--- START ---
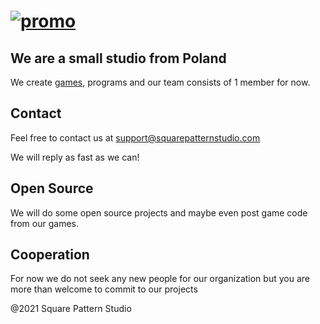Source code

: # [![promo](https://square-pattern-studio.github.io/imagedatabase/background.png.webp)](https://squarepatternstudio.com)
## We are a small studio from Poland

We create [games](https://www.squarepatternstudio.com/games.html), programs and our team consists of 1 member for now. 

## Contact

Feel free to contact us at support@squarepatternstudio.com 

We will reply as fast as we can! 

## Open Source

We will do some open source projects and maybe even post game code from our games. 

## Cooperation

For now we do not seek any new people for our organization but you are more than welcome to commit to our projects


@2021 Square Pattern Studio 
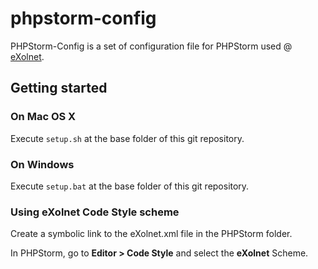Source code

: # phpstorm-config
PHPStorm-Config is a set of configuration file for PHPStorm used @ [eXolnet](http://www.exolnet.com/).

## Getting started

### On Mac OS X

Execute `setup.sh` at the base folder of this git repository.

### On Windows

Execute `setup.bat` at the base folder of this git repository.

### Using eXolnet Code Style scheme

Create a symbolic link to the eXolnet.xml file in the PHPStorm folder.

In PHPStorm, go to **Editor > Code Style** and select the **eXolnet** Scheme.
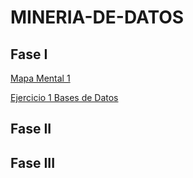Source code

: # MINERIA-DE-DATOS

## Fase I

[Mapa Mental 1](https://github.com/rebecacardenas/MINERIA-DE-DATOS/blob/main/MapaMental_1_1858163.pdf)

[Ejercicio 1 Bases de Datos](https://github.com/rebecacardenas/MINERIA-DE-DATOS/blob/main/Ej1_BasesDatos_Equipo_4.pdf)


## Fase II


## Fase III
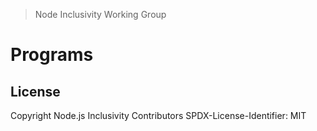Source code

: > Node Inclusivity Working Group

# Programs

## License

Copyright Node.js Inclusivity Contributors
SPDX-License-Identifier: MIT
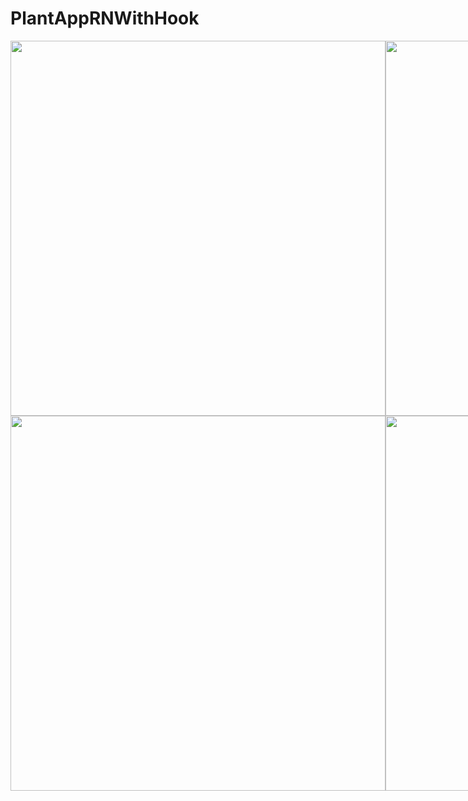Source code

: # PlantAppRNWithHook

<div style="display: flex;">
  <div>
    <img height="600" src="https://i.ibb.co/BsSP7bP/Screen-Shot-2021-02-11-at-3-40-12-PM.png">
    <img height="600" src="https://i.ibb.co/N3158vt/Screen-Shot-2021-02-11-at-3-40-50-PM.png">
  </div>

  <div>
    <img height="600" src="https://i.ibb.co/NsFkZ3F/Screen-Shot-2021-02-11-at-3-41-09-PM.png">
    <img height="600" src="https://i.ibb.co/n0FSh8j/Screen-Shot-2021-02-11-at-3-41-22-PM.png">
  </div>
  
  <div>
    <img height="600" src="https://i.ibb.co/SvX2H01/Screen-Shot-2021-02-11-at-3-42-01-PM.png">
    <img height="600" src="https://i.ibb.co/yg8wzrr/Screen-Shot-2021-02-11-at-3-42-15-PM.png">
  </div>
  
  <div>
    <img height="600" src="https://i.ibb.co/4ttvp6Y/Screen-Shot-2021-02-11-at-3-42-30-PM.png">
    <img height="600" src="https://i.ibb.co/xg9RmHn/Screen-Shot-2021-02-11-at-3-42-41-PM.png">
  </div>
  <div>
  <img height="600" src="https://media.giphy.com/media/mi7bcwyGO7l5xkYDIh/giphy.gif">
  <div/>
</div>
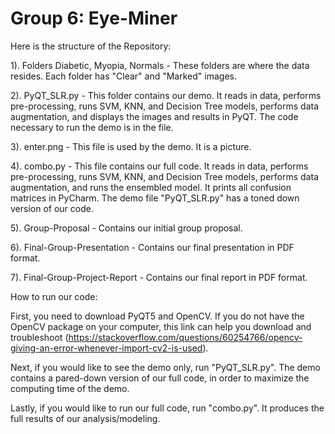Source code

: # Group 6: Eye-Miner

Here is the structure of the Repository:

1). Folders Diabetic, Myopia, Normals - These folders are where the data resides. Each folder has "Clear" and "Marked" images.
	
2). PyQT_SLR.py - This folder contains our demo. It reads in data, performs pre-processing, runs SVM, KNN, and Decision Tree models, performs data augmentation, and displays the images and results in PyQT. The code necessary to run the demo is in the file.
	
3). enter.png - This file is used by the demo. It is a picture.
	
4). combo.py - This file contains our full code. It reads in data, performs pre-processing, runs SVM, KNN, and Decision Tree models, performs data augmentation, and runs the ensembled model. It prints all confusion matrices in PyCharm. The demo file "PyQT_SLR.py" has a toned down version of our code.
	
5). Group-Proposal - Contains our initial group proposal.
	
6). Final-Group-Presentation - Contains our final presentation in PDF format.
	
7). Final-Group-Project-Report - Contains our final report in PDF format.
	
How to run our code:

First, you need to download PyQT5 and OpenCV. If you do not have the OpenCV package on your computer, this link can help you download and troubleshoot (https://stackoverflow.com/questions/60254766/opencv-giving-an-error-whenever-import-cv2-is-used).

Next, if you would like to see the demo only, run "PyQT_SLR.py". The demo contains a pared-down version of our full code, in order to maximize the computing time of the demo.

Lastly, if you would like to run our full code, run "combo.py". It produces the full results of our analysis/modeling.

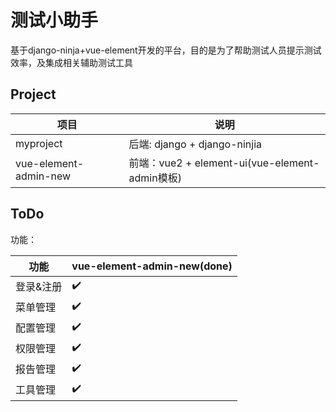 # 测试小助手

基于django-ninja+vue-element开发的平台，目的是为了帮助测试人员提示测试效率，及集成相关辅助测试工具

## Project

| 项目       | 说明                         |
| ---------- | ---------------------------- |
| myproject    | 后端: django + django-ninjia |
| vue-element-admin-new   | 前端：vue2 + element-ui(vue-element-admin模板)      |

## ToDo

功能：

| 功能      | vue-element-admin-new(done) | 
| --------- | -------------- |
| 登录&注册 | ✔️              | 
| 菜单管理  | ✔️              | 
| 配置管理 | ✔️              |
| 权限管理  | ✔️              |      
| 报告管理  | ✔️              |
| 工具管理 | ✔️              |
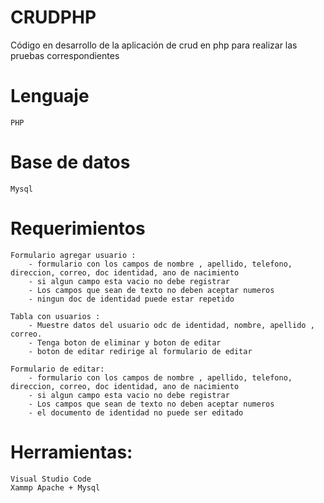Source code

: # CRUDPHP
Código en desarrollo de la aplicación de crud en php para realizar las pruebas correspondientes 

# Lenguaje 
	PHP  
	
# Base de datos
	Mysql 

# Requerimientos
	Formulario agregar usuario :
		- formulario con los campos de nombre , apellido, telefono, direccion, correo, doc identidad, ano de nacimiento 
		- si algun campo esta vacio no debe registrar
		- Los campos que sean de texto no deben aceptar numeros 
		- ningun doc de identidad puede estar repetido
	
	Tabla con usuarios :
		- Muestre datos del usuario odc de identidad, nombre, apellido , correo.
		- Tenga boton de eliminar y boton de editar
		- boton de editar redirige al formulario de editar
		
	Formulario de editar:
		- formulario con los campos de nombre , apellido, telefono, direccion, correo, doc identidad, ano de nacimiento 
		- si algun campo esta vacio no debe registrar
		- Los campos que sean de texto no deben aceptar numeros 
		- el documento de identidad no puede ser editado
		
# Herramientas: 
	Visual Studio Code
	Xammp Apache + Mysql
	

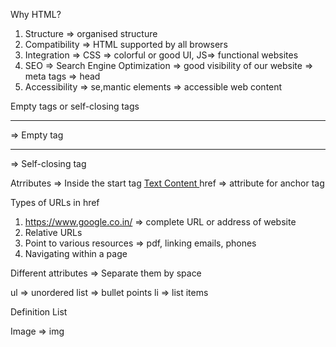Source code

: Why HTML?

1. Structure => organised structure
2. Compatibility => HTML supported by all browsers
3. Integration => CSS => colorful or good UI, JS=> functional websites
4. SEO => Search Engine Optimization => good visibility of our website => meta tags => head
5. Accessibility => se,mantic elements => accessible web content

Empty tags or self-closing tags
<hr> => Empty tag
<hr/> => Self-closing tag

Atrributes => Inside the start tag
<a href="">Text Content </a>
href => attribute for anchor tag

Types of URLs in href
1. https://www.google.co.in/ => complete URL or address of website
2. Relative URLs
3. Point to various resources => pdf, linking emails, phones
4. Navigating within a page

Different attributes => Separate them by space 

ul => unordered list => bullet points
li => list items

Definition List

Image => img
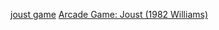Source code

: 
[joust game](https://www.google.com/search?q=joust+game&ie=UTF-8)
[Arcade Game: Joust (1982 Williams)](https://www.youtube.com/watch?v=BWoiLNri0OM)
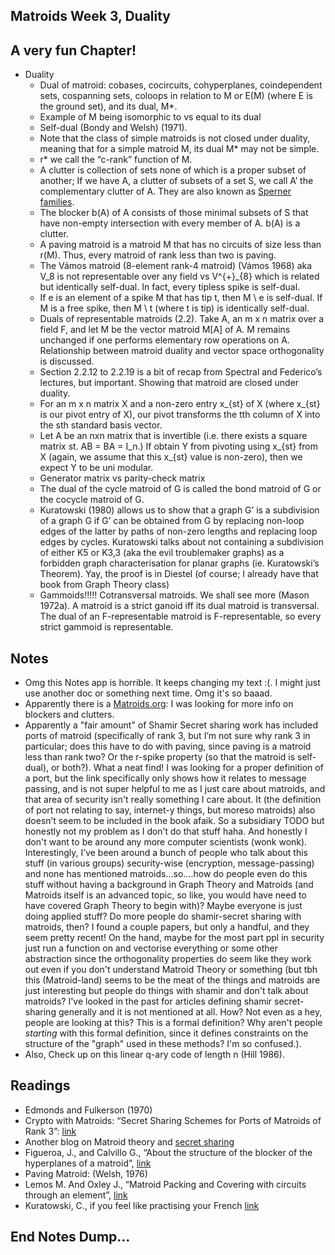 ## Matroids Week 3, Duality

## A very fun Chapter!
- Duality
  - Dual of matroid: cobases, cocircuits, cohyperplanes, coindependent sets, cospanning sets, coloops in relation to M or E(M) (where E is the ground set), and its dual, M*.
  - Example of M being isomorphic to vs equal to its dual
  - Self-dual (Bondy and Welsh) (1971). 
  - Note that the class of simple matroids is not closed under duality, meaning that for a simple matroid M, its dual M* may not be simple. 
  - r* we call the “c-rank” function of M. 
  - A clutter is collection of sets none of which is a proper subset of another; If we have A, a clutter of subsets of a set S, we call A’ the complementary clutter of A. They are also known as [Sperner families](http://matroidunion.org/?p=1445).
  - The blocker b(A) of A consists of those minimal subsets of S that have non-empty intersection with every member of A. b(A) is a clutter.
  - A paving matroid is a matroid M that has no circuits of size less than r(M). Thus, every matroid of rank less than two is paving.
  - The Vámos matroid (8-element rank-4 matroid) (Vámos 1968) aka V_8 is not representable over any field vs V^{+}_{8} which is related but identically self-dual. In fact, every tipless spike is self-dual.
  - If e is an element of a spike M that has tip t, then M \ e is self-dual. If M is a free spike, then M \ t (where t is tip) is identically self-dual.
  - Duals of representable matroids (2.2). Take A, an m x n matrix over a field F, and let M be the vector matroid M[A] of A. M remains unchanged if one performs elementary row operations on A. Relationship between matroid duality and vector space orthogonality is discussed.
  - Section 2.2.12 to 2.2.19 is a bit of recap from Spectral and Federico’s lectures, but important. Showing that matroid are closed under duality.
  - For an m x n matrix X and a non-zero entry x_{st} of X (where x_{st} is our pivot entry of X), our pivot transforms the tth column of X into the sth standard basis vector. 
  - Let A be an nxn matrix that is invertible (i.e. there exists a square matrix st. AB = BA = I_n.) If obtain Y from pivoting using x_{st} from X (again, we assume that this x_{st} value is non-zero), then we expect Y to be uni modular.
  - Generator matrix vs parity-check matrix
  - The dual of the cycle matroid of G is called the bond matroid of G or the cocycle matroid of G.
  - Kuratowski (1980) allows us to show that a graph G’ is a subdivision of a graph G if G’ can be obtained from G by replacing non-loop edges of the latter by paths of non-zero lengths and replacing loop edges by cycles. Kuratowski talks about not containing a subdivision of either K5 or K3,3 (aka the evil troublemaker graphs) as a forbidden graph characterisation for planar graphs (ie. Kuratowski’s Theorem). Yay, the proof is in Diestel (of course; I already have that book from Graph Theory class)
  - Gammoids!!!!! Cotransversal matroids. We shall see more (Mason 1972a). A matroid is a strict ganoid iff its dual matroid is transversal. The dual of an F-representable matroid is F-representable, so every strict gammoid is representable.

## Notes
- Omg this Notes app is horrible. It keeps changing my text :(. I might just use another doc or something next time. Omg it's so baaad.
- Apparently there is a [Matroids.org](http://matroidunion.org/?p=1445): I was looking for more info on blockers and clutters.
- Apparently a "fair amount" of Shamir Secret sharing work has included ports of matroid (specifically of rank 3, but I’m not sure why rank 3 in particular;
does this have to do with paving, since paving is a matroid less than rank two? Or the r-spike property (so that the matroid is self-dual), or both?).
What a neat find! I was looking for a proper definition of a port, but the link specifically only shows how it relates to message passing,
and is not super helpful to me as I just care about matroids, and that area of security isn't really something I care about. 
It (the definition of port not relating to say, internet-y things, but moreso matroids) also doesn’t seem to be included in the book afaik. 
So a subsidiary TODO but honestly not my problem as I don’t do that stuff haha. And honestly I don't want to be around any more computer scientists
(wonk wonk).
Interestingly, I’ve been around a bunch of people who talk about this stuff (in various groups) security-wise (encryption, message-passing)
and none has mentioned matroids…so….how do people even do this stuff without having a background in Graph Theory and Matroids (and Matroids itself
is an advanced topic, so like, you would have need to have covered Graph Theory to begin with)?
Maybe everyone is just doing applied stuff? Do more people do shamir-secret sharing with matroids, then? I found a couple papers, but only a 
handful, and they seem pretty recent!
On the hand, maybe for the most part ppl in security just run a function on and vectorise everything or some other abstraction since the 
orthogonality properties do seem like they work out even if you don't understand Matroid Theory or something (but tbh this (Matroid-land) seems 
to be the meat of the things and matroids are just interesting but people do things with shamir and don't talk about matroids? I've looked
in the past for articles defining shamir secret-sharing generally and it is not mentioned at all. How? Not even as a hey, people are looking
at this? This is a formal definition? Why aren't people *starting* with this formal definition, since it defines constraints on the
structure of the "graph" used in these methods? I'm so confused.).
- Also, Check up on this linear q-ary code of length n (Hill 1986).

## Readings
- Edmonds and Fulkerson (1970)
- Crypto with Matroids: “Secret Sharing Schemes for Ports of Matroids of Rank 3”: [link](https://eprint.iacr.org/2020/008.pdf)
- Another blog on Matroid theory and [secret sharing](https://www.ttiangong.com/home/notes/matroid-theory-and-secret-sharing)
- Figueroa, J., and Calvillo G., “About the structure of the blocker of the hyperplanes of a matroid”, [link](https://ajc.maths.uq.edu.au/pdf/73/ajc_v73_p025.pdf)
- Paving Matroid: (Welsh, 1976)
- Lemos M. And Oxley J., “Matroid Packing and Covering with circuits through an element”, [link](https://www.math.lsu.edu/~oxley/mljocp.pdf)
- Kuratowski, C., if you feel like practising your French [link](https://ncatlab.org/nlab/show/Kazimierz+Kuratowski)

## End Notes Dump...


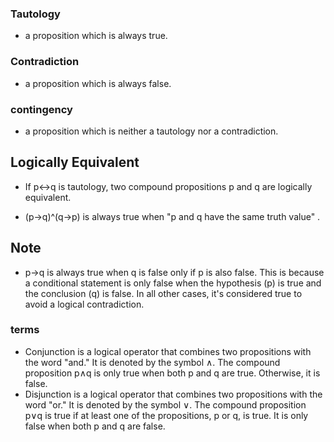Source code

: ### Tautology
- a proposition which is always true.
### Contradiction
- a proposition which is always false.
### contingency
- a proposition which is neither a tautology nor a contradiction.

## Logically Equivalent
* If p<->q is tautology, two compound propositions p and q are logically equivalent.
- (p->q)^(q->p) is always true when "p and q have the same truth value" .

## Note
- p→q is always true when q is false only if p is also false. This is because a conditional statement is only false when the hypothesis (p) is true and the conclusion (q) is false. In all other cases, it's considered true to avoid a logical contradiction.

### terms
- Conjunction is a logical operator that combines two propositions with the word "and." It is denoted by the symbol ∧. The compound proposition p∧q is only true when both p and q are true. Otherwise, it is false.
- Disjunction is a logical operator that combines two propositions with the word "or." It is denoted by the symbol ∨. The compound proposition p∨q is true if at least one of the propositions, p or q, is true. It is only false when both p and q are false.
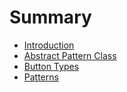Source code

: # Summary

* [Introduction](README.md)
* [Abstract Pattern Class](abstract_pattern_class.md)
* [Button Types](button_types.md)
* [Patterns](patterns.md)

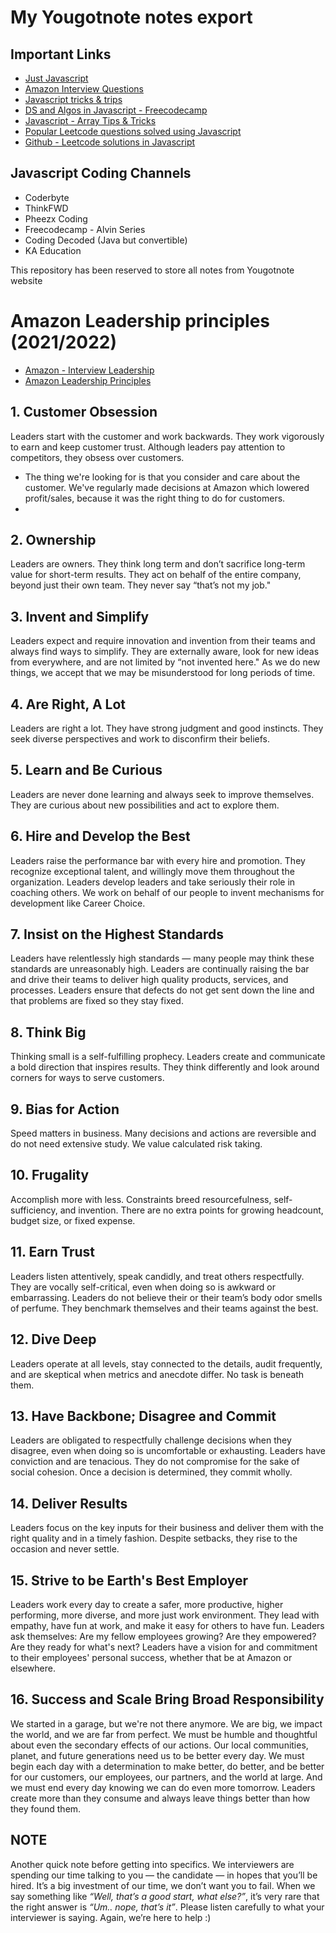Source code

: # My Yougotnote notes export

## Important Links

- [Just Javascript](https://justjavascript.com/learn/01-mental-models)
- [Amazon Interview Questions](https://algomonster.medium.com/amazon-oa-2022-hackerrank-5d90e1fb46d4)
- [Javascript tricks & trips](https://medium.com/geekculture/10-clever-javascript-tricks-that-every-developer-should-know-e0be92bcfe9)
- [DS and Algos in Javascript - Freecodecamp](https://www.youtube.com/watch?v=t2CEgPsws3U)
- [Javascript - Array Tips & Tricks](https://www.youtube.com/watch?v=R8rmfD9Y5-c)
- [Popular Leetcode questions solved using Javascript](https://www.youtube.com/watch?v=IufUNRCQ37E&list=PLY5pAT_51eGyo4ixvdZgzY57N0_R1QMtb)
- [Github - Leetcode solutions in Javascript](https://github.com/lessfish/leetcode/tree/master/Algorithms)

## Javascript Coding Channels

- Coderbyte
- ThinkFWD
- Pheezx Coding
- Freecodecamp - Alvin Series
- Coding Decoded (Java but convertible)
- KA Education

This repository has been reserved to store all notes from Yougotnote website

# Amazon Leadership principles (2021/2022)

- [Amazon - Interview Leadership](https://www.linkedin.com/pulse/how-interview-amazon-leadership-david-anderson/?trk=v-feed&lipi=urn:li:page:d_flagship3_feed;XHZCAzRtSQKgOZcrT5WRLQ%3D%3D)
- [Amazon Leadership Principles](https://www.amazon.jobs/en/principles)

## 1. Customer Obsession

Leaders start with the customer and work backwards. They work vigorously to earn and keep customer trust. Although leaders pay attention to competitors, they obsess over customers.

- The thing we're looking for is that you consider and care about the customer. We've regularly made decisions at Amazon which lowered profit/sales, because it was the right thing to do for customers.
-

## 2. Ownership

Leaders are owners. They think long term and don’t sacrifice long-term value for short-term results. They act on behalf of the entire company, beyond just their own team. They never say “that’s not my job."

## 3. Invent and Simplify

Leaders expect and require innovation and invention from their teams and always find ways to simplify. They are externally aware, look for new ideas from everywhere, and are not limited by “not invented here." As we do new things, we accept that we may be misunderstood for long periods of time.

## 4. Are Right, A Lot

Leaders are right a lot. They have strong judgment and good instincts. They seek diverse perspectives and work to disconfirm their beliefs.

## 5. Learn and Be Curious

Leaders are never done learning and always seek to improve themselves. They are curious about new possibilities and act to explore them.

## 6. Hire and Develop the Best

Leaders raise the performance bar with every hire and promotion. They recognize exceptional talent, and willingly move them throughout the organization. Leaders develop leaders and take seriously their role in coaching others. We work on behalf of our people to invent mechanisms for development like Career Choice.

## 7. Insist on the Highest Standards

Leaders have relentlessly high standards — many people may think these standards are unreasonably high. Leaders are continually raising the bar and drive their teams to deliver high quality products, services, and processes. Leaders ensure that defects do not get sent down the line and that problems are fixed so they stay fixed.

## 8. Think Big

Thinking small is a self-fulfilling prophecy. Leaders create and communicate a bold direction that inspires results. They think differently and look around corners for ways to serve customers.

## 9. Bias for Action

Speed matters in business. Many decisions and actions are reversible and do not need extensive study. We value calculated risk taking.

## 10. Frugality

Accomplish more with less. Constraints breed resourcefulness, self-sufficiency, and invention. There are no extra points for growing headcount, budget size, or fixed expense.

## 11. Earn Trust

Leaders listen attentively, speak candidly, and treat others respectfully. They are vocally self-critical, even when doing so is awkward or embarrassing. Leaders do not believe their or their team’s body odor smells of perfume. They benchmark themselves and their teams against the best.

## 12. Dive Deep

Leaders operate at all levels, stay connected to the details, audit frequently, and are skeptical when metrics and anecdote differ. No task is beneath them.

## 13. Have Backbone; Disagree and Commit

Leaders are obligated to respectfully challenge decisions when they disagree, even when doing so is uncomfortable or exhausting. Leaders have conviction and are tenacious. They do not compromise for the sake of social cohesion. Once a decision is determined, they commit wholly.

## 14. Deliver Results

Leaders focus on the key inputs for their business and deliver them with the right quality and in a timely fashion. Despite setbacks, they rise to the occasion and never settle.

## 15. Strive to be Earth's Best Employer

Leaders work every day to create a safer, more productive, higher performing, more diverse, and more just work environment. They lead with empathy, have fun at work, and make it easy for others to have fun. Leaders ask themselves: Are my fellow employees growing? Are they empowered? Are they ready for what's next? Leaders have a vision for and commitment to their employees' personal success, whether that be at Amazon or elsewhere.

## 16. Success and Scale Bring Broad Responsibility

We started in a garage, but we're not there anymore. We are big, we impact the world, and we are far from perfect. We must be humble and thoughtful about even the secondary effects of our actions. Our local communities, planet, and future generations need us to be better every day. We must begin each day with a determination to make better, do better, and be better for our customers, our employees, our partners, and the world at large. And we must end every day knowing we can do even more tomorrow. Leaders create more than they consume and always leave things better than how they found them.

## NOTE

Another quick note before getting into specifics. We interviewers are spending our time talking to you — the candidate — in hopes that you’ll be hired. It’s a big investment of our time, we don’t want you to fail. When we say something like _“Well, that’s a good start, what else?”_, it’s very rare that the right answer is _“Um.. nope, that’s it”_. Please listen carefully to what your interviewer is saying. Again, we’re here to help :)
--- END ---
Your goal: Working from the data above, extract solely the lines from the one containing "- For an m x" through the one containing "- The dual of", exactly as they appear, both included.

Answer box:
  - For an m x n matrix X and a non-zero entry x_{st} of X (where x_{st} is our pivot entry of X), our pivot transforms the tth column of X into the sth standard basis vector. 
  - Let A be an nxn matrix that is invertible (i.e. there exists a square matrix st. AB = BA = I_n.) If obtain Y from pivoting using x_{st} from X (again, we assume that this x_{st} value is non-zero), then we expect Y to be uni modular.
  - Generator matrix vs parity-check matrix
  - The dual of the cycle matroid of G is called the bond matroid of G or the cocycle matroid of G.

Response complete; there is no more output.